Bergmanien, fellinien Cronenbergien désormais. Le cinéaste compte lui aussi parmi ceux dont le nom a valeur d’épithète. Moyen-métrage inclus dans l’anthologie des Histoires Extraordinaires librement adaptées d’Edgar Allan Poe (les deux autres segments sont signés Louis Malle et Roger Vadim), Toby Dammit (1968) est un titre encore trop méconnu dans la filmographie de Federico Fellini. Star britannique désabusée, Toby Dammit (Terence Stamp) visite dans un état second et excédé la Rome décadente de l’époque, pris dans les feux d’un vedettariat usant ses nerfs, le posant en porte-à-faux mal-aimable d’un entourage intéressé. La grande fête télévisée de la jet-set romaine prend les allures d’un carnaval paillard où le mal acquerrait au détour de quelques plans les traits d’une adolescente à la blondeur platine inexplicablement menaçante et au funèbre rictus. L’innocence ternie est ce qui fait maintenant peur à l’ange déchu. Argento se souviendra de ce grotesque vif, étincelant, chauffé à blanc. Quand Terence Stamp fuit au devant de sa mort au volant d’une Ferrari en roue libre, une tragédie romaine qui en est contemporaine affleure à l’esprit : celle de Quinze Jours Ailleurs, point de non-retour latin pour Hollywood chez Vincente Minnelli. L’automobile comme objet de fascination de Cronenberg bien sûr, mais également un regard on ne peut plus défiant face au star-system, la mise en spectacle de la vie publique. À sa manière détachée, Cronenberg est lui-même un sex-symbol.
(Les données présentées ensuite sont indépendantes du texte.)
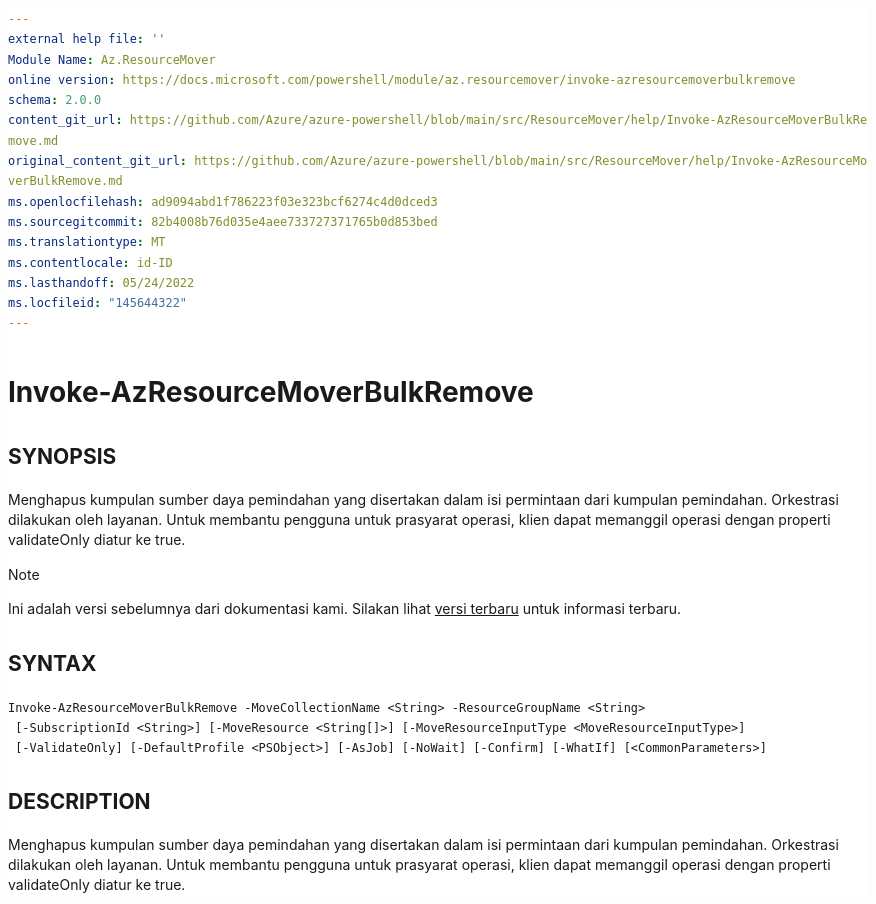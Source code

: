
 ```yaml
---
external help file: ''
Module Name: Az.ResourceMover
online version: https://docs.microsoft.com/powershell/module/az.resourcemover/invoke-azresourcemoverbulkremove
schema: 2.0.0
content_git_url: https://github.com/Azure/azure-powershell/blob/main/src/ResourceMover/help/Invoke-AzResourceMoverBulkRemove.md
original_content_git_url: https://github.com/Azure/azure-powershell/blob/main/src/ResourceMover/help/Invoke-AzResourceMoverBulkRemove.md
ms.openlocfilehash: ad9094abd1f786223f03e323bcf6274c4d0dced3
ms.sourcegitcommit: 82b4008b76d035e4aee733727371765b0d853bed
ms.translationtype: MT
ms.contentlocale: id-ID
ms.lasthandoff: 05/24/2022
ms.locfileid: "145644322"
---
```

# Invoke-AzResourceMoverBulkRemove

## SYNOPSIS
Menghapus kumpulan sumber daya pemindahan yang disertakan dalam isi permintaan dari kumpulan pemindahan.
Orkestrasi dilakukan oleh layanan.
Untuk membantu pengguna untuk prasyarat operasi, klien dapat memanggil operasi dengan properti validateOnly diatur ke true.

> [!NOTE]
>Ini adalah versi sebelumnya dari dokumentasi kami. Silakan lihat [versi terbaru](/powershell/module/az.resourcemover/invoke-azresourcemoverbulkremove) untuk informasi terbaru.

## SYNTAX

```
Invoke-AzResourceMoverBulkRemove -MoveCollectionName <String> -ResourceGroupName <String>
 [-SubscriptionId <String>] [-MoveResource <String[]>] [-MoveResourceInputType <MoveResourceInputType>]
 [-ValidateOnly] [-DefaultProfile <PSObject>] [-AsJob] [-NoWait] [-Confirm] [-WhatIf] [<CommonParameters>]
```

## DESCRIPTION
Menghapus kumpulan sumber daya pemindahan yang disertakan dalam isi permintaan dari kumpulan pemindahan.
Orkestrasi dilakukan oleh layanan.
Untuk membantu pengguna untuk prasyarat operasi, klien dapat memanggil operasi dengan properti validateOnly diatur ke true.
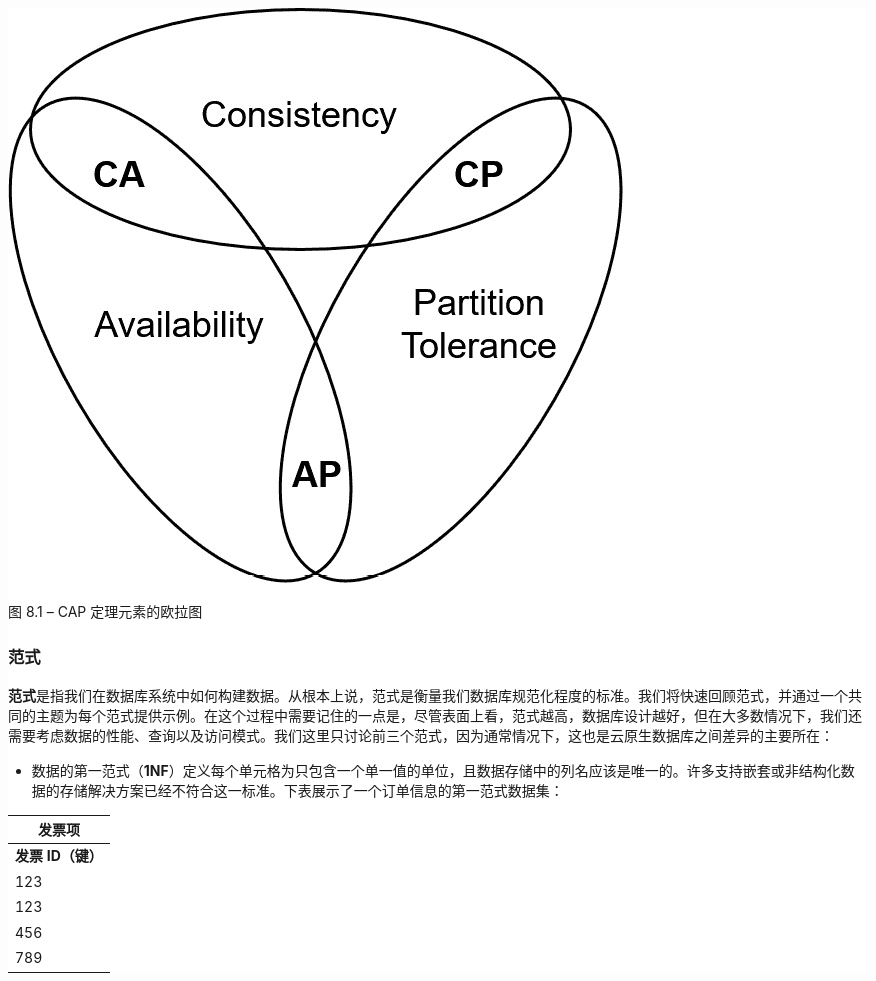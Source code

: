 ![](img/B22364_08_1.jpg)

图 8.1 – CAP 定理元素的欧拉图

### 范式

**范式**是指我们在数据库系统中如何构建数据。从根本上说，范式是衡量我们数据库规范化程度的标准。我们将快速回顾范式，并通过一个共同的主题为每个范式提供示例。在这个过程中需要记住的一点是，尽管表面上看，范式越高，数据库设计越好，但在大多数情况下，我们还需要考虑数据的性能、查询以及访问模式。我们这里只讨论前三个范式，因为通常情况下，这也是云原生数据库之间差异的主要所在：

+   数据的第一范式（**1NF**）定义每个单元格为只包含一个单一值的单位，且数据存储中的列名应该是唯一的。许多支持嵌套或非结构化数据的存储解决方案已经不符合这一标准。下表展示了一个订单信息的第一范式数据集：

| **发票项** |
| --- |
| **发票 ID（键）** | **项目 ID（键）** | **数量** | **销售人员 ID** | **销售人员** |
| 123 | 312 | 10 | 10 | Aiden |
| 123 | 432 | 5 | 10 | Aiden |
| 456 | 321 | 20 | 8 | Gerald |
| 789 | 432 | 10 | 8 | Gerald |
Quelqu’un dont on reconnaîtra parfois trop facilement la coupe et la dégaine, sur lequel les fantasmes d’autrui se trouveront facilement projetés. Fellini dans Toby Dammit retourne ce miroir : ce sont désormais celles et ceux qui entourent Toby qui sont regardés (parfois purement et simplement matés : les bimbos peuplant le petit écran italien se trouvant cadrées et suivies par le metteur en scène à hauteur de cul ou de décolleté avec une insistance gourmande les confinant à une place pas moins machiste que celle qui leur est attribuée au plateau). Encore un récit de claustration, en quelque sorte : celle d’une personnalité publique engoncée dans son rôle d’enfant terrible, prisonnière des attentions voraces d’une sphère médiatique.

Cronenberg a, pour le moment, conclu sa carrière cinématographique sur un portrait au vitriol d’existences menées ou subies de la sorte. Où la vie intime se trouve contaminée par la fausseté (dans toutes les acceptions possibles du terme) généralisée de la publique, corrompue au sens propre. Devrait-il s’en tenir à sa décision de substituer le papier à la caméra (il paraît déjà en passe de la contredire en louvoyant vers la série), qu’il serait une plus grande perte pour le cinéma qu’il n’aura été, jusqu’à preuve du contraire, un gain pour la littérature. Reste qu’il y a une forme de conséquence, à ne plus vouloir contribuer à une machinerie perçue comme ultimement aliénante autant pour la partie conceptrice que pour celle qui exige le sacrifice de vies intègres au profit de la production d’une rêverie faisandée. Et qu’il est rafraîchissant de constater que parfois rien n’oblige un cinéaste à faire d’autres films sinon son bon plaisir ou une nécessité qu’il ne perçoit pas présentement. Il y aurait peut-être une alternative à ce dilemme de ne plus produire plutôt que de produire ce dont on aurait honte : l’underground de ses débuts, dont il se rapprochait par ailleurs avec ses producteurs indépendants (Paulo Branco, Saïd Ben Saïd) durant les années 2010. Le problème pour les cinéastes reconnus (Spike Lee, Paul Schrader) empruntant cette voie hors-circuit minus l’anonymat des débuts est moins celui de la production que de la distribution. De ce point de vue, tout est encore à inventer. Or il y a peu de cinéastes plus inventeurs dans l’âme que David Cronenberg.